The Web of Life (73) Plant Drought Management

Drought

Plants reach deep below surface soil to take water up into their shoots and leaves. Through a process called hydraulic lift, plants also leak water into the bone-dry surface soil to release nutrients and stir microbial activity critical to the plants’ survival. Microbes recycle the nutrient building blocks plants need to grow. ~ American biologist John Stark

Drought – prolonged water deprivation – initiates a cascade of acclimations. Initially, leaf area allocation and activity change.

First, leaf expansion halts. Smaller leaves, with less surface area, lose less water.

If plants become stressed after a substantial leaf area has developed, the older leaves are sacrificed first. Younger leaves remain and may even become more active.

One common response to drought is to slather more wax on the leaves, to reduce transpiration. This produces modest results, as cuticular transpiration accounts for only 5–10 % of total water loss.

Some desert plants take leaf area adjustment to an extreme: they lose all their leaves during a drought. Plants get most of their moisture through their roots.

There is a balancing act in the relations between root and shoot systems. A shoot grows until its water supply is limited. A root grows until its supply of photosynthetic product is limited.

This balance shifts during drought to root extension, to dig deeper for moisture. In well-watered soils, root systems tend to be shallow. Plants send their roots deeper as drought takes hold.

That said, different plant families have different strategies to deal with drought. Grasses suppress root growth as drought takes hold. This response allows the plant to slow water extraction from the soil, treating the residual moisture as a reserve. This root austerity is a temporary measure. When the soil moisture level rises, root growth resumes.

As soil dries, its water potential and matric potential turn negative. So, plants adjust their internal chemistry to absorb more water.
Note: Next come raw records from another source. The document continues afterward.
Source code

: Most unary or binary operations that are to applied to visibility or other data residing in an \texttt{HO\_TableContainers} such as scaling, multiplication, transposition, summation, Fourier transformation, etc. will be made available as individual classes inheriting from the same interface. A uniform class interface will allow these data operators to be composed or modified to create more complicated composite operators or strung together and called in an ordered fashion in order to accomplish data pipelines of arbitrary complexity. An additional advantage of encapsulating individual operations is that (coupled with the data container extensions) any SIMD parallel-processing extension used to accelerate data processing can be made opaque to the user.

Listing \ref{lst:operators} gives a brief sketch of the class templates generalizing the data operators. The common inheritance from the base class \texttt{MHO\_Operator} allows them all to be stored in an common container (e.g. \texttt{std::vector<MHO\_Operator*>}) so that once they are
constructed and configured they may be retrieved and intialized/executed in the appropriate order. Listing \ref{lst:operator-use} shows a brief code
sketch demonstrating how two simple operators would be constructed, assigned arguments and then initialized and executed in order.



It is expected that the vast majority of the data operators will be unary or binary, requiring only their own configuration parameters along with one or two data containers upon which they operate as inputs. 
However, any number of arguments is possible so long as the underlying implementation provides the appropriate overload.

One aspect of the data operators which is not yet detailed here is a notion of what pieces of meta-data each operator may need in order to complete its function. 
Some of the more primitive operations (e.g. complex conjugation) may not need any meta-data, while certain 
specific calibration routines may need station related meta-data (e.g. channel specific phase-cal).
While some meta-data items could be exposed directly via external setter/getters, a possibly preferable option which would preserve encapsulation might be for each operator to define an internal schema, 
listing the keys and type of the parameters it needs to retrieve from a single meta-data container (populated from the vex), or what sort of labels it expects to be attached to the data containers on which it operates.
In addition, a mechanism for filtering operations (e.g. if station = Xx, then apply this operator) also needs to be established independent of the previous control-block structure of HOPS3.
Water potential is the tendency of water to move from one area to another due to osmosis, gravity, pressure, or matrix effects, such as surface tension. Matric potential summarizes the adhesive intermolecular forces that water has for solid particles – in other words, water’s cling to things.
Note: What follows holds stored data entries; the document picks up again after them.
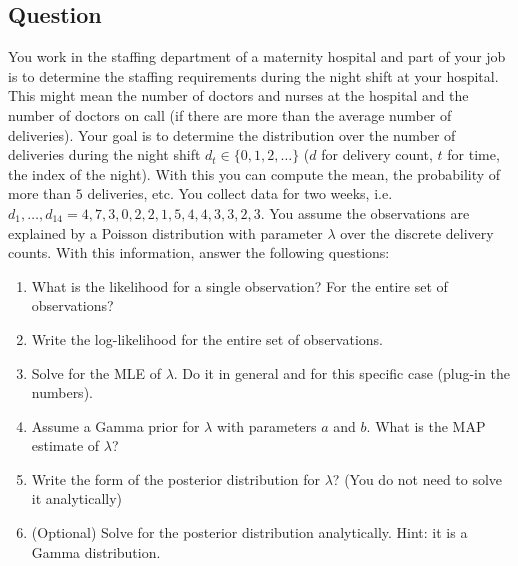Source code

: \documentclass[12pt,a4paper]{article}
\begin{document}
\subsection{Question}
You work in the staffing department of a maternity hospital and part of your job is to determine the staffing requirements during the night shift at your hospital.  This might mean the number of doctors and nurses at the hospital and the number of doctors on call (if there are more than the average number of deliveries).  Your goal is to determine the distribution over the number of deliveries during the night shift $d_t \in \{0,1,2,\ldots\}$ ($d$ for delivery count, $t$ for time, the index of the night).  With this you can compute the mean, the probability of more than $5$ deliveries, etc.  You collect data for two weeks, i.e. $d_1, \ldots, d_{14} = 4, 7, 3, 0, 2, 2, 1, 5, 4, 4, 3, 3, 2, 3$.  You assume the observations are explained by a Poisson distribution with parameter $\lambda$ over the discrete delivery counts. With this information, answer the following questions:
%
\begin{enumerate}
  \item What is the likelihood for a single observation?  For the entire set of observations? 
  \item Write the log-likelihood for the entire set of observations.  
  \item Solve for the MLE of $\lambda$.  Do it in general and for this specific case (plug-in the numbers).
  \item Assume a Gamma prior for $\lambda$ with parameters $a$ and $b$.  What is the MAP estimate of $\lambda$?
  \item Write the form of the posterior distribution for $\lambda$? (You do not need to solve it analytically)
  \item (Optional) Solve for the posterior distribution analytically.  Hint: it is a Gamma distribution.
\end{enumerate}
\end{document}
Plants can continue to absorb water only if their water potential remains less than the water source, and the matric potential stays favorable. So, they adjust: accumulating solutes and lowering the osmotic potential of cell sap.
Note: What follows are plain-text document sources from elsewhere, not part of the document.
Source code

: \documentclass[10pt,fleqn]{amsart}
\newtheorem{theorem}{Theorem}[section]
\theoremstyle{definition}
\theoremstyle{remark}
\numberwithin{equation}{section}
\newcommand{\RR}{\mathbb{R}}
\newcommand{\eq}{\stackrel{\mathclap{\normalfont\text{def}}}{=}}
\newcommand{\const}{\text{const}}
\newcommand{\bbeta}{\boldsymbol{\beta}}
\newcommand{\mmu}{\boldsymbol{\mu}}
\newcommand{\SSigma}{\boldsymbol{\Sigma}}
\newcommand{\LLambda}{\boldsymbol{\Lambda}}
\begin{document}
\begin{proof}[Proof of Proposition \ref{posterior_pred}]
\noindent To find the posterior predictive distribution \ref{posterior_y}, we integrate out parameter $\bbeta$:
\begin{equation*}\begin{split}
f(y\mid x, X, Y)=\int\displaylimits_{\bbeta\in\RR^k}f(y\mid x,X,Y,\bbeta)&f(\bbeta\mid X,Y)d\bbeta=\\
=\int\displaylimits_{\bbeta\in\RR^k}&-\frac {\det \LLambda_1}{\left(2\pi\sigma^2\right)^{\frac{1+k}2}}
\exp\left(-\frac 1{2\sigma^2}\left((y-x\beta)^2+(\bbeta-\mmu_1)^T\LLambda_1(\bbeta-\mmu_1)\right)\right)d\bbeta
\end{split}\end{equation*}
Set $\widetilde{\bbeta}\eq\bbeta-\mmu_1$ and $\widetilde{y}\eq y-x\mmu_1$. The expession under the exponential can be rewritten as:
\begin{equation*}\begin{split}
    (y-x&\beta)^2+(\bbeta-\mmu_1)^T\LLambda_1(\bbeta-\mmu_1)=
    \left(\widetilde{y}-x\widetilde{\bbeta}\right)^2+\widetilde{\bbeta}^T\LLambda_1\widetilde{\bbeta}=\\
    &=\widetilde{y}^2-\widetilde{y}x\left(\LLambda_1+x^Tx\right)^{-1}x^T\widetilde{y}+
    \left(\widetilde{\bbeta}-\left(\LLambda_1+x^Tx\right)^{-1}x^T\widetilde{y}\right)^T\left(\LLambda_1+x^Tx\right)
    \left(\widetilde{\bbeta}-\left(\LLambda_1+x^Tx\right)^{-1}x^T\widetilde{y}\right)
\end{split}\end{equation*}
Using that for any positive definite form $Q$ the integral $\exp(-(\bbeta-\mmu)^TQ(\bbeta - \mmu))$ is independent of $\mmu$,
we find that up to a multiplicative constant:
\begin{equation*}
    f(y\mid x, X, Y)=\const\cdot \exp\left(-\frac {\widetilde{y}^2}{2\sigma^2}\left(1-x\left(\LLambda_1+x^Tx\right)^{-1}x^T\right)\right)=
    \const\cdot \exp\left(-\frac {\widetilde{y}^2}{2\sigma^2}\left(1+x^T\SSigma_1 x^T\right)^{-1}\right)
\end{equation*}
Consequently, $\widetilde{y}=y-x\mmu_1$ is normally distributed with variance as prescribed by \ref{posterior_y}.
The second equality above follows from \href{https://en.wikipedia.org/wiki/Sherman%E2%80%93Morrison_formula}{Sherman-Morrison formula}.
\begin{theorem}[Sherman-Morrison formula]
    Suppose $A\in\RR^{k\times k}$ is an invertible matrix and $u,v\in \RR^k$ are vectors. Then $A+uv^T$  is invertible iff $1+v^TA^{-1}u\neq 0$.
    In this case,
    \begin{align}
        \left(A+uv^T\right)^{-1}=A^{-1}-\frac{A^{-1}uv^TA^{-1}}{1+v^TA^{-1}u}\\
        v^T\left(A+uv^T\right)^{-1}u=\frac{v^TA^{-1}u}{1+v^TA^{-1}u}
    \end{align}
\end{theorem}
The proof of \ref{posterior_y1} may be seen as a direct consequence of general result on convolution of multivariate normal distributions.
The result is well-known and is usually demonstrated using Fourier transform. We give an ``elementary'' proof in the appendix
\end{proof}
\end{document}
Adjustments in internal solutes (increases in sugars, organic acids, and ions (particularly potassium)) are small but helpful. Shifting water around within cells improves water potential. The 2 actions dovetail to keep cells functioning.

Having experienced drought conditions, plants learn which responses are most effective, thereby letting them better deal with, and more quickly recover from, later dehydration events.